[Stored dataset items]

· · · · ·

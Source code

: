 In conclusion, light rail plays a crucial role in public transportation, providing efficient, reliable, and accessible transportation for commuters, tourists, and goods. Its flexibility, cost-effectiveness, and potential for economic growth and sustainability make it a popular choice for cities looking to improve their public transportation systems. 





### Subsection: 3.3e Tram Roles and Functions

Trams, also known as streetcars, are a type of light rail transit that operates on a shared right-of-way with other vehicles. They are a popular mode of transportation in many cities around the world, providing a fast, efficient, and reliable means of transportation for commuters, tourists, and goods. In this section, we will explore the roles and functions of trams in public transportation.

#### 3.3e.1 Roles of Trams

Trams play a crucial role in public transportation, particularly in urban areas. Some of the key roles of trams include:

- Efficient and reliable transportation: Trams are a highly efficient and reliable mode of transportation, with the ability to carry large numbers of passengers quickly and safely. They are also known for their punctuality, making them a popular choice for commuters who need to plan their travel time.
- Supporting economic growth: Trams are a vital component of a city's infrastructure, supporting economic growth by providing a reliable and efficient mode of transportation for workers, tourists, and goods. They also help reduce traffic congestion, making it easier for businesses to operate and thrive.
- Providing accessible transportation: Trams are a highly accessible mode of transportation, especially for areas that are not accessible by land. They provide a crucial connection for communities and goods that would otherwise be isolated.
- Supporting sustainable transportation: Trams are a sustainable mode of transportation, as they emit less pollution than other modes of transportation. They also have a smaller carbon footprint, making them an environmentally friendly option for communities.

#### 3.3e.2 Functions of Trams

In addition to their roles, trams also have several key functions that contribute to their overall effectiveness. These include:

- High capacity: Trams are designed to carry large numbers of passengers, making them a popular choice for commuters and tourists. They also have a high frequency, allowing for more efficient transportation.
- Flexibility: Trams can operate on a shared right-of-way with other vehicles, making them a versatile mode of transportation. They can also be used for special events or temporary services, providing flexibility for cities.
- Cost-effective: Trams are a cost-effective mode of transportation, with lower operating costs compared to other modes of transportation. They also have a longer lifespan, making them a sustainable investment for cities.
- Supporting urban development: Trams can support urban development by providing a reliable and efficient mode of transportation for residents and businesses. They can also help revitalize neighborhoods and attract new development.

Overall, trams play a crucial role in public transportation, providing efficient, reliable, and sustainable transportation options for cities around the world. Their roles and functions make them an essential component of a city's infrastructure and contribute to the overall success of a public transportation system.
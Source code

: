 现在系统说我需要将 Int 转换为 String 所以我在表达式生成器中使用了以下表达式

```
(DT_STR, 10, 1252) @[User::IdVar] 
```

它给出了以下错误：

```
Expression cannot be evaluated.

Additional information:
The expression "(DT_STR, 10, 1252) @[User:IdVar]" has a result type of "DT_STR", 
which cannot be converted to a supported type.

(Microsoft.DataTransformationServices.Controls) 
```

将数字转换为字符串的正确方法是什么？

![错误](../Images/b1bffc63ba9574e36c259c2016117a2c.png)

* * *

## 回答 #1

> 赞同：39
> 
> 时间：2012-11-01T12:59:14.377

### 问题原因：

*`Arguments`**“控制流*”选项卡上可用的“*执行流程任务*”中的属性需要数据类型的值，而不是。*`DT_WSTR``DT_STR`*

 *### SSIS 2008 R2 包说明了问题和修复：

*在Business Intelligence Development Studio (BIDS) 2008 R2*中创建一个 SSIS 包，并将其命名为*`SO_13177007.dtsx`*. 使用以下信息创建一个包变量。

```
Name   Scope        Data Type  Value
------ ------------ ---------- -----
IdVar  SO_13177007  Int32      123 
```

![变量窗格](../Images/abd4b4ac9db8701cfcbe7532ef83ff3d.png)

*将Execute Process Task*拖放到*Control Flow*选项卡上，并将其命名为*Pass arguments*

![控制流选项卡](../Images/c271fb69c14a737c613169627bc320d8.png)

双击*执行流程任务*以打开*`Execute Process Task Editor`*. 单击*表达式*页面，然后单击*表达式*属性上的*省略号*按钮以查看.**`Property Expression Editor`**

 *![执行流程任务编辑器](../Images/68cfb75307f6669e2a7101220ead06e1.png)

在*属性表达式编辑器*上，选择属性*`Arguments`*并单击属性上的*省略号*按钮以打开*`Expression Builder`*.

· · · · ·

» WHAT YOU HAVE TO DO:
Starting with the line that holds "- Supporting sustainable" and ending with the line that holds "In addition to", retype every line in the data above exactly, and nothing else.

» RESPONSE TO THIS EXERCISE:
- Supporting sustainable transportation: Trams are a sustainable mode of transportation, as they emit less pollution than other modes of transportation. They also have a smaller carbon footprint, making them an environmentally friendly option for communities.

#### 3.3e.2 Functions of Trams

In addition to their roles, trams also have several key functions that contribute to their overall effectiveness. These include:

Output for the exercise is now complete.